Former Giants quarterback and current CBS broadcaster Phil Simms remembers Tom Coughlin telling him he was going to put Boselli on Derrick Thomas and he’d handle him.
“I thought that was crazy,” Sims said. “But as we broadcast the game the next day, Tony Boselli dominated Derrick Thomas from start to finish. Tony Boselli was as dominating an offensive lineman that I have ever seen.”
As the first pick in Seattle out of FSU, Hall of Famer Walter Jones said he wore 71 specifically because of Boselli.
“I’ve never told anybody this,” Jones said this week while traveling. “But I went in the equipment room and I told them ‘I want to wear 71.’ I wanted to do it right. I told the people in Seattle I wanted to be what Tony was for the Jaguars: That left tackle they built the franchise around. He set the tone for who we wanted to be. Even how he wore the uniform. I wanted to look like that when they took my picture out there as a left tackle. I watched that matchup he had with Bruce Smith. I wanted to be that guy.”
“If Hall of Famers had a vote, I’d vote for him this year,” Jones added. “If I was starting a team, I’d start with Tony. I know the other offensive linemen on the ballot. They were all great players but I’d start with Tony.”
Gary Zimmerman, the other All-Decade tackle of the ‘90’s said Boselli had the special skills necessary to be at the top of the game.

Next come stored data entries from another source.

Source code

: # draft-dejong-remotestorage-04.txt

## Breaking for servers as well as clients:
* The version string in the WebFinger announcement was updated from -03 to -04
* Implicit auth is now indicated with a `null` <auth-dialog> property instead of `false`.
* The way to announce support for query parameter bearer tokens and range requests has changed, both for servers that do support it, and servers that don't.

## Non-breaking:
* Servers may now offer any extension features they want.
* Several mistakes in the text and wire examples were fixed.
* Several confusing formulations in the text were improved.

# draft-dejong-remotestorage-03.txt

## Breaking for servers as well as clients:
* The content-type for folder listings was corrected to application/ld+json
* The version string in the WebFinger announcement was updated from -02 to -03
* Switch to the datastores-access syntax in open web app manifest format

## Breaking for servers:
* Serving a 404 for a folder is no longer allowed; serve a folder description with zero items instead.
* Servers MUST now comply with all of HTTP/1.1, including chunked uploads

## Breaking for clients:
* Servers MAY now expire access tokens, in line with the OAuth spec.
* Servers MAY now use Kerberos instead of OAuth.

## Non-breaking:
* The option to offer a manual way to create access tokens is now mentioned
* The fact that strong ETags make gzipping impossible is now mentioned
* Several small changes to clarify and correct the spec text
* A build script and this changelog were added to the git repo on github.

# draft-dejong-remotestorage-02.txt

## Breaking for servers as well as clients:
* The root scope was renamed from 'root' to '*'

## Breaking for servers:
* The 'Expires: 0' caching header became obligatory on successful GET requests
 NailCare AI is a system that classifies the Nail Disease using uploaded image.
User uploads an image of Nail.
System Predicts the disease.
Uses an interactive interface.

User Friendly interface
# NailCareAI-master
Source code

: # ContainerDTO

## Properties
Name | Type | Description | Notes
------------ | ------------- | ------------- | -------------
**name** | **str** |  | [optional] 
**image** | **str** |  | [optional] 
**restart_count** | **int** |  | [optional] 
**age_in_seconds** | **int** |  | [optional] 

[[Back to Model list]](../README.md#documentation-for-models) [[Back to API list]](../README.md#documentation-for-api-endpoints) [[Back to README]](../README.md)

“My career overlapped Tony only two years but I was always impressed with what a great technician he was,” he said. “He had great, what I call, “flowing feet.” He could always get himself back into position. He had that patience that allowed him to absorb whatever was coming at him.”
Zimmerman then laughed at the current process the goes on all day and culminates with a television show in the evening.

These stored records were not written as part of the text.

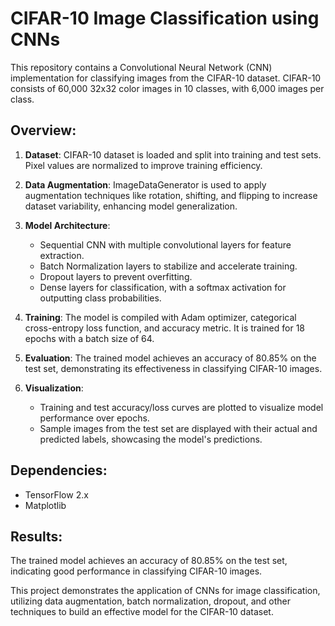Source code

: # CIFAR-10 Image Classification using CNNs

This repository contains a Convolutional Neural Network (CNN) implementation for classifying images from the CIFAR-10 dataset. CIFAR-10 consists of 60,000 32x32 color images in 10 classes, with 6,000 images per class.

## Overview:
1. **Dataset**: CIFAR-10 dataset is loaded and split into training and test sets. Pixel values are normalized to improve training efficiency.
   
2. **Data Augmentation**: ImageDataGenerator is used to apply augmentation techniques like rotation, shifting, and flipping to increase dataset variability, enhancing model generalization.

3. **Model Architecture**: 
   - Sequential CNN with multiple convolutional layers for feature extraction.
   - Batch Normalization layers to stabilize and accelerate training.
   - Dropout layers to prevent overfitting.
   - Dense layers for classification, with a softmax activation for outputting class probabilities.

4. **Training**: The model is compiled with Adam optimizer, categorical cross-entropy loss function, and accuracy metric. It is trained for 18 epochs with a batch size of 64.

5. **Evaluation**: The trained model achieves an accuracy of 80.85% on the test set, demonstrating its effectiveness in classifying CIFAR-10 images.

6. **Visualization**: 
   - Training and test accuracy/loss curves are plotted to visualize model performance over epochs.
   - Sample images from the test set are displayed with their actual and predicted labels, showcasing the model's predictions.

## Dependencies:
- TensorFlow 2.x
- Matplotlib

## Results:
The trained model achieves an accuracy of 80.85% on the test set, indicating good performance in classifying CIFAR-10 images.

This project demonstrates the application of CNNs for image classification, utilizing data augmentation, batch normalization, dropout, and other techniques to build an effective model for the CIFAR-10 dataset.
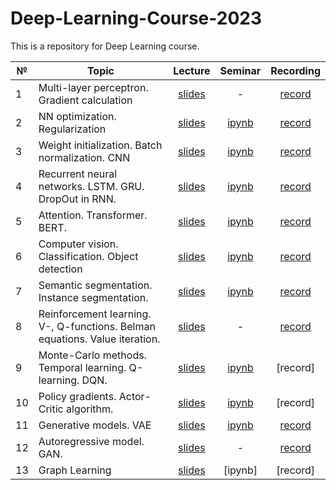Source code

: # Deep-Learning-Course-2023

This is a repository for Deep Learning course.


|  №    | Topic      |  Lecture  | Seminar | Recording | 
| ----- | ----------    | :-------:   | :-----:   | :-------:   |
| 1     | Multi-layer perceptron. Gradient calculation | [slides](https://github.com/intsystems/Deep-Learning-Course/blob/main/lectures/Lecture_1.pdf)        |   -      |     [record](https://www.youtube.com/watch?v=2q73ILfhxC4&t=3610s)      |
| 2     | NN optimization. Regularization      |  [slides](https://github.com/intsystems/Deep-Learning-Course/blob/main/lectures/Lecture_2.pdf)        |   [ipynb](https://github.com/intsystems/Deep-Learning-Course/blob/main/seminars/Seminar_1.ipynb)     |    [record](https://www.youtube.com/watch?v=bvwRHrgojsg&ab_channel=MachineLearning) |
| 3     | Weight initialization. Batch normalization. CNN    |   [slides](https://github.com/intsystems/Deep-Learning-Course/blob/main/lectures/Lecture_3.pdf)       |     [ipynb](https://github.com/intsystems/Deep-Learning-Course/blob/main/seminars/Seminar_2.ipynb)    |  [record](https://www.youtube.com/watch?v=Xhb8p6SOyMg&ab_channel=MachineLearning)          |
| 4     | Recurrent neural networks. LSTM. GRU. DropOut in RNN.   |   [slides](https://github.com/intsystems/Deep-Learning-Course/blob/main/lectures/Lecture_4.pdf)        |    [ipynb](https://github.com/intsystems/Deep-Learning-Course/blob/main/seminars/Seminar_4.ipynb)     |    [record](https://www.youtube.com/watch?v=NAmMC_M412A&t=9727s)      |
| 5     | Attention. Transformer. BERT.    |    [slides](https://github.com/intsystems/Deep-Learning-Course/blob/main/lectures/Lecture_5.pdf)      |     [ipynb](https://github.com/intsystems/Deep-Learning-Course/blob/main/seminars/Seminar_5.ipynb)    |     [record](https://www.youtube.com/watch?v=mjdY-ZG-hAY&t=6943s)     |
| 6     | Computer vision. Classification. Object detection |  [slides](https://github.com/intsystems/Deep-Learning-Course/blob/main/lectures/Lecture_6.pdf)          | [ipynb](https://github.com/intsystems/Deep-Learning-Course/blob/main/seminars/Seminar_6.ipynb)      |     [record](https://www.youtube.com/watch?v=Y2XGWO4N0Q8&t=7617s&ab_channel=MachineLearning)      |
| 7     | Semantic segmentation. Instance segmentation.     |  [slides](https://github.com/intsystems/Deep-Learning-Course/blob/main/lectures/Lecture_7.pdf)       |  [ipynb](https://github.com/intsystems/Deep-Learning-Course/blob/main/seminars/Seminar_7.ipynb)    |    [record](https://www.youtube.com/watch?v=wjS4JXKhqy4&ab_channel=MachineLearning)      |
| 8     | Reinforcement learning. V-, Q-functions. Belman equations. Value iteration.   |    [slides](https://github.com/intsystems/Deep-Learning-Course/blob/main/lectures/Lecture_8.pdf)      |    -       |  [record](https://www.youtube.com/watch?v=JiIkkkKNNcw&t=8856s&ab_channel=MachineLearning) |  
| 9     | Monte-Carlo methods. Temporal learning. Q-learning. DQN.  |   [slides](https://github.com/intsystems/Deep-Learning-Course/blob/main/lectures/Lecture_9.pdf)        |   [ipynb](https://github.com/intsystems/Deep-Learning-Course/blob/main/seminars/Seminar_9.ipynb)      |     [record]     |
| 10     | Policy gradients. Actor-Critic algorithm.  |     [slides](https://github.com/intsystems/Deep-Learning-Course/blob/main/lectures/Lecture_10.pdf)    |   [ipynb](https://github.com/intsystems/Deep-Learning-Course/blob/main/seminars/Seminar_10.ipynb)    |      [record]   |
| 11     | Generative models. VAE     |   [slides](lectures/Lecture_11.pdf)      |    [ipynb](seminars/Seminar_11.ipynb)     |     [record](https://www.youtube.com/watch?v=dEgIe0tUqDo&t=7684s)     |
| 12     | Autoregressive model. GAN.     | [slides](lectures/Lecture_12.pdf)          |      -   |     [record](https://www.youtube.com/watch?v=40Fg5MNigLQ&t=6634s)     |
| 13     | Graph Learning  | [slides](lectures/Lecture_13.pdf)    |   [ipynb]    |      [record]   |
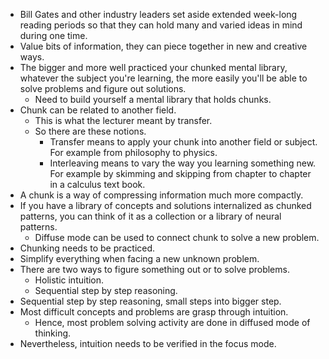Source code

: * Bill Gates and other industry leaders set aside extended week-long reading periods so that they can hold many and varied ideas in mind during one time.
* Value bits of information, they can piece together in new and creative ways.
* The bigger and more well practiced your chunked mental library, whatever the subject you're learning, the more easily you'll be able to solve problems and figure out solutions.
    * Need to build yourself a mental library that holds chunks.
* Chunk can be related to another field.
    * This is what the lecturer meant by transfer.
    * So there are these notions.
        * Transfer means to apply your chunk into another field or subject. For example from philosophy to physics.
        * Interleaving means to vary the way you learning something new. For example by skimming and skipping from chapter to chapter in a calculus text book.
* A chunk is a way of compressing information much more compactly.
* If you have a library of concepts and solutions internalized as chunked patterns, you can think of it as a collection or a library of neural patterns.
    * Diffuse mode can be used to connect chunk to solve a new problem.
* Chunking needs to be practiced.
* Simplify everything when facing a new unknown problem.
* There are two ways to figure something out or to solve problems.
    * Holistic intuition.
    * Sequential step by step reasoning.
* Sequential step by step reasoning, small steps into bigger step.
* Most difficult concepts and problems are grasp through intuition.
    * Hence, most problem solving activity are done in diffused mode of thinking.
* Nevertheless, intuition needs to be verified in the focus mode.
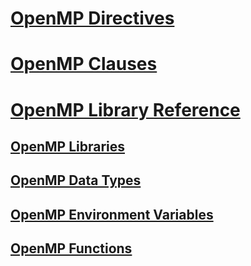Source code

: # [OpenMP Directives](openmp-directives.md)
# [OpenMP Clauses](openmp-clauses.md)
# [OpenMP Library Reference](openmp-library-reference.md)
## [OpenMP Libraries](openmp-libraries.md)
## [OpenMP Data Types](openmp-data-types.md)
## [OpenMP Environment Variables](openmp-environment-variables.md)
## [OpenMP Functions](openmp-functions.md)
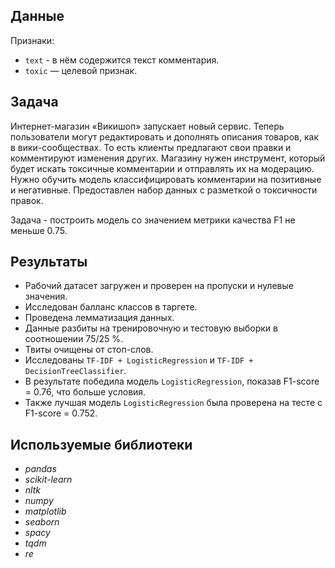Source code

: ## Данные

Признаки:
+ `text` - в нём содержится текст комментария.
+ `toxic` — целевой признак.

## Задача

Интернет-магазин «Викишоп» запускает новый сервис. Теперь пользователи могут редактировать и дополнять описания товаров, как в вики-сообществах. То есть клиенты предлагают свои правки и комментируют изменения других.
Магазину нужен инструмент, который будет искать токсичные комментарии и отправлять их на модерацию.
Нужно обучить модель классифицировать комментарии на позитивные и негативные.
Предоставлен набор данных с разметкой о токсичности правок.

Задача - построить модель со значением метрики качества F1 не меньше 0.75.

## Результаты

 - Рабочий датасет загружен и проверен на пропуски и нулевые значения.
 - Исследован балланс классов в таргете.
 - Проведена лемматизация данных.
 - Данные разбиты на тренировочную и тестовую выборки в соотношении 75/25 %.
 - Твиты очищены от стоп-слов.
 - Исследованы `TF-IDF + LogisticRegression` и `TF-IDF + DecisionTreeClassifier`.
 - В результате победила модель `LogisticRegression`, показав F1-score = 0.76, что больше условия.
 - Также лучшая модель `LogisticRegression` была проверена на тесте с F1-score = 0.752.

## Используемые библиотеки

+ *pandas*
+ *scikit-learn*
+ *nltk*
+ *numpy*
+ *matplotlib*
+ *seaborn*
+ *spacy*
+ *tqdm*
+ *re*
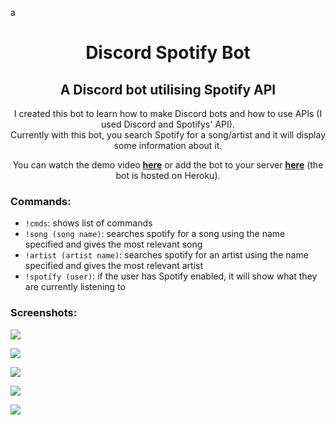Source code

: a<h1 align=center>Discord Spotify Bot</h1>

<h2 align=center>A Discord bot utilising Spotify API</h2>

<div align=center>
I created this bot to learn how to make Discord bots and how to use APIs (I used Discord and Spotifys' API). </div>
<div align=center>
Currently with this bot, you search Spotify for a song/artist and it will display some information about it. 
 
You can watch the demo video [**here**](https://youtu.be/rlVV-3SfUdc) or add the bot to your server [**here**](https://discord.com/api/oauth2/authorize?client_id=990217860611711046&permissions=2048&scope=bot) (the bot is hosted on Heroku).
</div>

<h3 align=left>Commands:</h3>

- <code>!cmds</code>: shows list of commands
- <code>!song (song name)</code>: searches spotify for a song using the name specified and gives the most relevant song
- <code>!artist (artist name)</code>: searches spotify for an artist using the name specified and gives the most relevant artist
- <code>!spotify (user)</code>: if the user has Spotify enabled, it will show what they are currently listening to

<h3 align=left>Screenshots:</h3>

<a href="#"><img src="https://i.imgur.com/XVDncXi.png"></a>

<a href="#"><img src="https://i.imgur.com/7MMhnLh.png"></a>

<a href="#"><img src="https://i.imgur.com/3WfgWHx.png"></a>

<a href="#"><img src="https://i.imgur.com/9HOtCQu.png"></a>

<a href="#"><img src="https://i.imgur.com/HfAMbdx.png"></a>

“I feel sorry for those guys now, sitting around waiting for the secret knock. I went skiing.”
And John Randle brought up the unspoken part of Tony’s career.
“The market he was in plays a part,” John admitted. “If he was in a different market, if he was in Philly or New York, everybody would know about Tony. He was up there with the best of them.”
With Champ Bailey, Ed Reed and Tony Gonzalez being hailed as first –ballot selections for the Class of 2019 that would leave two open spots this year for 12 remaining candidates. Boselli is one of four offensive linemen among the finalists. If you do get into “the room,” you have about an eight-eight percent chance of eventually getting into the Hall.
So for Tony, like everybody else, it’s a tough road to Canton.